Most people I speak with acknowledge the H1-B system is a hot mess. Once touted as a way of back filling skills shortfalls, the lottery system that underpins it is open to all manner of shenanigans.
For example, the practice of applying for multiples of the number of workers actually needed has been cast as borderline illegal. The fact median salaries under H1-B were surveyed at $88,000pa in 2016 (depending upon who you wish to listen to, that number varies) is taken as evidence of firms underpaying to the detriment of Americans. In turn these factors create a false market where there is a constant need to replenish the workforce as those coming in under H1-B quickly find better opportunities.
The US response is elegantly simple – double the minimum salary requirement for an H1-B employee from $65,000 a year to $130,000. It was that doubling up which gave pause for thought to Indian heritage vendors TCS, Wipro, Cognizant and Infosys, all of which have dramatically scaled back their H1-B plans.

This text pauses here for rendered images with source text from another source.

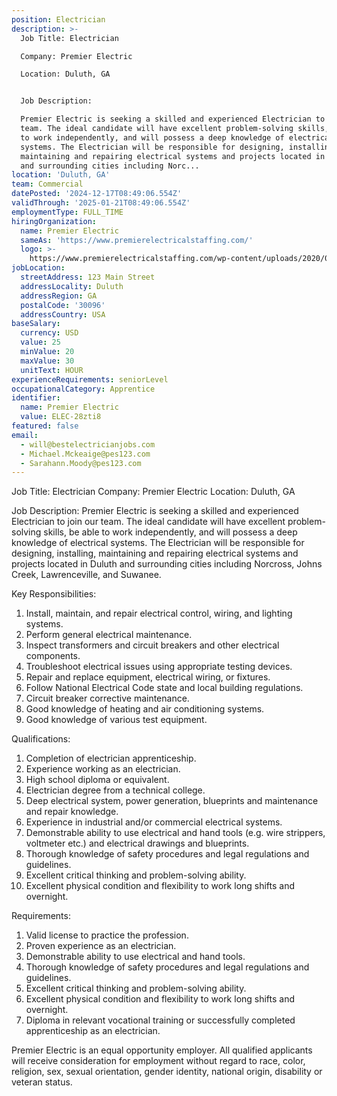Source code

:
 ```yaml
---
position: Electrician
description: >-
  Job Title: Electrician

  Company: Premier Electric

  Location: Duluth, GA


  Job Description:

  Premier Electric is seeking a skilled and experienced Electrician to join our
  team. The ideal candidate will have excellent problem-solving skills, be able
  to work independently, and will possess a deep knowledge of electrical
  systems. The Electrician will be responsible for designing, installing,
  maintaining and repairing electrical systems and projects located in Duluth
  and surrounding cities including Norc...
location: 'Duluth, GA'
team: Commercial
datePosted: '2024-12-17T08:49:06.554Z'
validThrough: '2025-01-21T08:49:06.554Z'
employmentType: FULL_TIME
hiringOrganization:
  name: Premier Electric
  sameAs: 'https://www.premierelectricalstaffing.com/'
  logo: >-
    https://www.premierelectricalstaffing.com/wp-content/uploads/2020/05/Premier-Electrical-Staffing-logo.png
jobLocation:
  streetAddress: 123 Main Street
  addressLocality: Duluth
  addressRegion: GA
  postalCode: '30096'
  addressCountry: USA
baseSalary:
  currency: USD
  value: 25
  minValue: 20
  maxValue: 30
  unitText: HOUR
experienceRequirements: seniorLevel
occupationalCategory: Apprentice
identifier:
  name: Premier Electric
  value: ELEC-28zti8
featured: false
email:
  - will@bestelectricianjobs.com
  - Michael.Mckeaige@pes123.com
  - Sarahann.Moody@pes123.com
---
```




Job Title: Electrician
Company: Premier Electric
Location: Duluth, GA

Job Description:
Premier Electric is seeking a skilled and experienced Electrician to join our team. The ideal candidate will have excellent problem-solving skills, be able to work independently, and will possess a deep knowledge of electrical systems. The Electrician will be responsible for designing, installing, maintaining and repairing electrical systems and projects located in Duluth and surrounding cities including Norcross, Johns Creek, Lawrenceville, and Suwanee.

Key Responsibilities:

1. Install, maintain, and repair electrical control, wiring, and lighting systems.
2. Perform general electrical maintenance.
3. Inspect transformers and circuit breakers and other electrical components.
4. Troubleshoot electrical issues using appropriate testing devices.
5. Repair and replace equipment, electrical wiring, or fixtures.
6. Follow National Electrical Code state and local building regulations.
7. Circuit breaker corrective maintenance.
8. Good knowledge of heating and air conditioning systems.
9. Good knowledge of various test equipment.

Qualifications:

1. Completion of electrician apprenticeship.
2. Experience working as an electrician.
3. High school diploma or equivalent.
4. Electrician degree from a technical college.
5. Deep electrical system, power generation, blueprints and maintenance and repair knowledge.
6. Experience in industrial and/or commercial electrical systems.
7. Demonstrable ability to use electrical and hand tools (e.g. wire strippers, voltmeter etc.) and electrical drawings and blueprints.
8. Thorough knowledge of safety procedures and legal regulations and guidelines.
9. Excellent critical thinking and problem-solving ability.
10. Excellent physical condition and flexibility to work long shifts and overnight.

Requirements:

1. Valid license to practice the profession.
2. Proven experience as an electrician.
3. Demonstrable ability to use electrical and hand tools.
4. Thorough knowledge of safety procedures and legal regulations and guidelines.
5. Excellent critical thinking and problem-solving ability.
6. Excellent physical condition and flexibility to work long shifts and overnight.
7. Diploma in relevant vocational training or successfully completed apprenticeship as an electrician.

Premier Electric is an equal opportunity employer. All qualified applicants will receive consideration for employment without regard to race, color, religion, sex, sexual orientation, gender identity, national origin, disability or veteran status.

The Indian outsourcers have known the system is broken for a long time but had not found a way to resolve the conundrum of hiring enough cheap labor to keep BPO prices within acceptable bounds while at the same time managing relatively high rates of employee churn. Given they all operate a similar business model for low level outsourced processes, there was no real incentive to change.
The last few years have recalibrated the optics. All outsourcers realize that the days of labor arbitrage as a business model driving outsourcing growth are over.
Employees who regularly skipped from job to job, increasing their pay along the way, created a ridiculously competitive and high churn market, especially in India, but increasingly in the US.
That was all well and good when growth rates were in the double digits but as HfS Research has shown, the last few years have seen a dramatic reduction in perceived value, which in turn impacts growth.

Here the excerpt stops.